Why Don’t Women Seek Treatment?
It is often hard to encourage women to seek treatment. If a woman has an addiction, she may feel a great deal of shame or guilt. She likely won’t tell anyone about her struggles. Perhaps she thinks she’s a terrible person because of her substance use disorder.
Don’t fall into this trap of thinking. You may be making bad decisions, but that doesn’t make you a bad person. It just means that you are suffering from addiction, a disease from which many others in the U.S. suffer. You need help, and we can give it to you if you’ll let us.
Another reason women do not seek treatment is due to societal pressures. Men usually do not seek treatment because society expects them to be strong and manly. Women often don’t seek treatment for a similar reason: Society relies on women to be the backbone of the family unit.
The woman is often the one who takes care of the children and makes sure that everything in the family runs smoothly. If she admits that she has a substance use problem, she risks everything. Her partner may not stand by her as she gets treatment.

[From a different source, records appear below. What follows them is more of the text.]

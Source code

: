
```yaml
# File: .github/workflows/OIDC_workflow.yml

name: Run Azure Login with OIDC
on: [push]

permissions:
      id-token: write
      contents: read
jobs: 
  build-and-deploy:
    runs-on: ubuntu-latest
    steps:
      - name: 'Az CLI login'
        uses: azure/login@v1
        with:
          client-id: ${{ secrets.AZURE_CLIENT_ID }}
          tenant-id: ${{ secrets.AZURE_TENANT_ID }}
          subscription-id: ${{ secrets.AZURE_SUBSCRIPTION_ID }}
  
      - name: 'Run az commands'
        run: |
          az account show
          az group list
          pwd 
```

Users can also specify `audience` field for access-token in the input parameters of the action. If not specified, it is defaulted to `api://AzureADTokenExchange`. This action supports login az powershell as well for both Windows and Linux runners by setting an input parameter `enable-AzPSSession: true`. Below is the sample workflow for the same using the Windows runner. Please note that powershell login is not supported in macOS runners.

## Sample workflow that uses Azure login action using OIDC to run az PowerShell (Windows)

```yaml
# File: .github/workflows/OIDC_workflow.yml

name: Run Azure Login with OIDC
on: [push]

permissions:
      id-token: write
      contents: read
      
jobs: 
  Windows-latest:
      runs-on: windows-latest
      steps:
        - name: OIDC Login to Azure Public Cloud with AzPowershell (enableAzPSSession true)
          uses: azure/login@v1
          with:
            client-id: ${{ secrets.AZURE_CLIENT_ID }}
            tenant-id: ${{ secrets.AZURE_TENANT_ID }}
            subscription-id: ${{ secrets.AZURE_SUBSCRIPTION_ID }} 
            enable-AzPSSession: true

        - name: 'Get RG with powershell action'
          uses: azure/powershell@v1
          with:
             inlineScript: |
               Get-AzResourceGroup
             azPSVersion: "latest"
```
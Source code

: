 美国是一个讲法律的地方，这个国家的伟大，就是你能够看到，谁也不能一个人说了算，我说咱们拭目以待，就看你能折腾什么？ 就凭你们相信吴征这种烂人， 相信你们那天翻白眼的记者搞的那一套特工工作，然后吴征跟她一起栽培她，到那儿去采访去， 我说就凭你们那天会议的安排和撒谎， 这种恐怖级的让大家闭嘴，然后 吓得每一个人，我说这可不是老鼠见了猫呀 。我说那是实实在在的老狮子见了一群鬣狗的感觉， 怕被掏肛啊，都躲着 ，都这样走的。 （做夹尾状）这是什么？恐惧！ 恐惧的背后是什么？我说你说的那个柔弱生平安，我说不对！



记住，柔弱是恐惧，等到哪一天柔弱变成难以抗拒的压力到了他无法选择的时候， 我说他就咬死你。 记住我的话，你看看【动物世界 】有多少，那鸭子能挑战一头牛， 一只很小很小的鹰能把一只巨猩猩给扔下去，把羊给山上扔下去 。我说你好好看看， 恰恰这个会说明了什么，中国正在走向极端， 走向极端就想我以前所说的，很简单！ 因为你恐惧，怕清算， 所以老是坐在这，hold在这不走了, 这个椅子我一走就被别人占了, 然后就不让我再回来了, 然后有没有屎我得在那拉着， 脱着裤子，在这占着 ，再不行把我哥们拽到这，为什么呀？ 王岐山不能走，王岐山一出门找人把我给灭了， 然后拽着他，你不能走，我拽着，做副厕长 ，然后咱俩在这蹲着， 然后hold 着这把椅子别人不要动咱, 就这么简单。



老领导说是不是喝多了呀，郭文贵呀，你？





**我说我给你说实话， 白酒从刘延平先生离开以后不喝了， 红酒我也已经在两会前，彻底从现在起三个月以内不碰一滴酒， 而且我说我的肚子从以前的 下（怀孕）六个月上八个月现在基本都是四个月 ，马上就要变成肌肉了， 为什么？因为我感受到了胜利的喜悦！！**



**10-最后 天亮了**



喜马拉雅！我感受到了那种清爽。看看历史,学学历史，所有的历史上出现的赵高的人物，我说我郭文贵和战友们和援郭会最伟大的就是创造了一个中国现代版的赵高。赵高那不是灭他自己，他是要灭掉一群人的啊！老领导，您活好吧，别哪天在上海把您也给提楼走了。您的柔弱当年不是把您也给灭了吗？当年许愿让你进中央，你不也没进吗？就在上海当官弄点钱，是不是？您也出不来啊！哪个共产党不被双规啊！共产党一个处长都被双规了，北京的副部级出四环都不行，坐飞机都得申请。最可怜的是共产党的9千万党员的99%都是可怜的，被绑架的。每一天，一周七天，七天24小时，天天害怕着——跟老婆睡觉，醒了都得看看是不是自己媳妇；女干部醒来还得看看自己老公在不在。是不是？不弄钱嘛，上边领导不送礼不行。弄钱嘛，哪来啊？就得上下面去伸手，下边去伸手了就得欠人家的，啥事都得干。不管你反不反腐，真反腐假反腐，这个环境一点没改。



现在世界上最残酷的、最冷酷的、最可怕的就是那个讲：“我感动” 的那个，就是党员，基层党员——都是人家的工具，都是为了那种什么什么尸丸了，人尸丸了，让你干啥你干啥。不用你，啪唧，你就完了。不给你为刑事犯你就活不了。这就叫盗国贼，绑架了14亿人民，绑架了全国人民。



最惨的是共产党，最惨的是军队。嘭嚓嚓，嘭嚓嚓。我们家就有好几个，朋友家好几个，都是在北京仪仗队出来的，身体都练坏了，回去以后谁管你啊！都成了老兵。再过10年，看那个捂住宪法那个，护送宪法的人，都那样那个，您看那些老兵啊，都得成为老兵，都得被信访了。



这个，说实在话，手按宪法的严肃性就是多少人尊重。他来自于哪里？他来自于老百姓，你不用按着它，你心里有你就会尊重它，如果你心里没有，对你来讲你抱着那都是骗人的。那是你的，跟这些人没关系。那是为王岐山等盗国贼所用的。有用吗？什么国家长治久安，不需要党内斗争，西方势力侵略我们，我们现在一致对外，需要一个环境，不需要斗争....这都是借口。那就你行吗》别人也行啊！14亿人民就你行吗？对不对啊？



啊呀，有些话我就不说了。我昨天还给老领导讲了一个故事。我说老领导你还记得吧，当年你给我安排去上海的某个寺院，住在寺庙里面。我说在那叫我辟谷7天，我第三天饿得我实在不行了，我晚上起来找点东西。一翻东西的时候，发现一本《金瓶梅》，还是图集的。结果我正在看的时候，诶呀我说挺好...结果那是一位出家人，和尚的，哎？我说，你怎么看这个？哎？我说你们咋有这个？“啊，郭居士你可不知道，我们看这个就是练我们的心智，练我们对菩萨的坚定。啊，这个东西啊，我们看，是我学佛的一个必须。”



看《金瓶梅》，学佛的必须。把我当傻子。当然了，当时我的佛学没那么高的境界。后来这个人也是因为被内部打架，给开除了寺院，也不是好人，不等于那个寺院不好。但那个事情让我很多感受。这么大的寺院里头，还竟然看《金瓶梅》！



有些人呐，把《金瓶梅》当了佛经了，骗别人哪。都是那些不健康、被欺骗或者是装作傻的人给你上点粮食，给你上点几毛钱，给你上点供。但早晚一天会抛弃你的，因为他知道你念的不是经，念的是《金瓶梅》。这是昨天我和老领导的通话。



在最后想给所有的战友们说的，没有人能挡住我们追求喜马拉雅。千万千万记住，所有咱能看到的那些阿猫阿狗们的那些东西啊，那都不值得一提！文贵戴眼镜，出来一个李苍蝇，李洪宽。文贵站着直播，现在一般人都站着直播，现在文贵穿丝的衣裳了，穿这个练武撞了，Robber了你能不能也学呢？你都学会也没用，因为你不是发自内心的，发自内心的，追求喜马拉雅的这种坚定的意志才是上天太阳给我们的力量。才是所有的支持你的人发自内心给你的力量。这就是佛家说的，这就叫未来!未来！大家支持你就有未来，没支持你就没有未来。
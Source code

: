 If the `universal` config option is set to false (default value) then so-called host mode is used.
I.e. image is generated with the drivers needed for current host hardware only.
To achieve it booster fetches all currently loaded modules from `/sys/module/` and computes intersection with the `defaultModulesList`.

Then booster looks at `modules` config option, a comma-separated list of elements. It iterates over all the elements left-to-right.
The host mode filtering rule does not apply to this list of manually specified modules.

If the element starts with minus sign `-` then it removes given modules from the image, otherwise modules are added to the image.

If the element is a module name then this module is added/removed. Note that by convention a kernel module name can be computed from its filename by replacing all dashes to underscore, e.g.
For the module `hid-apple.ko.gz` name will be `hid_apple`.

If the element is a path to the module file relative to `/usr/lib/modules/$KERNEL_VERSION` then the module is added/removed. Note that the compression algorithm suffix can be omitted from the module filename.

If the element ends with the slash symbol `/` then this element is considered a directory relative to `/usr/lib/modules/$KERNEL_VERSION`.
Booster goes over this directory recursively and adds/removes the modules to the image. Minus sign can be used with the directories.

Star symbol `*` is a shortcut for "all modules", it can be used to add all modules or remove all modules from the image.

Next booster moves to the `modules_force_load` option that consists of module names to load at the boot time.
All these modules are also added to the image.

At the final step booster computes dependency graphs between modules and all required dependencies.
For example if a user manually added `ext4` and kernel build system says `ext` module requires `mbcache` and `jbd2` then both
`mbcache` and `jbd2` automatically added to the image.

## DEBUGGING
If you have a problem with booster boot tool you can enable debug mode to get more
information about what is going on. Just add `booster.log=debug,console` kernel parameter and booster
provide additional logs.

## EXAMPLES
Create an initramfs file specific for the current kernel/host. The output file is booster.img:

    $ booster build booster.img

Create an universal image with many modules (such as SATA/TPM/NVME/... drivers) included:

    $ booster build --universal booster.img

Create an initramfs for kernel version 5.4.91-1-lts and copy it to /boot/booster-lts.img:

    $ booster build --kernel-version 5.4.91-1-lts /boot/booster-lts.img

If she is divorced or a single mother, she risks having her children taken away because people view her as an incompetent mother. This fear keeps her paralyzed in addiction.
It is crucial to your health and the health of your family that you do not stay in the shadows of addiction. Treatment can be risky. You may make some mistakes, but that is true with every aspect of life. However, if you can succeed, you will find yourself in a brand new world. You can start over, free of the addiction and pain and all that it has cost you. That hope for the future can be the difference between someone who stays addicted to drugs or alcohol, or someone who breaks free of her chains.
What Makes Women’s Rehab Programs Stand Out?

When researching different treatment options, women’s only rehab is not always an option. However, at Phoenix Rising, we want you to be successful in your recovery. We want you to be comfortable.
We also want you to learn as much as you can so that your treatment can be successful. By creating a program where your peers are all women, we hope to make your recovery as meaningful and instructive as possible.
A women-only rehab program is what it sounds like: a recovery program that only has women enrolled. Depending on the program you enter, you may also only have women as your counselors and instructors. Women have decidedly different struggles than men do, especially when they are in a rehab program.
Men and women’s body makeups are inherently distinct, and as such, their addiction recovery processes are also unique. Consequently, we have built a program devoted to helping you work through the particular aspects that are exclusive to a woman in recovery.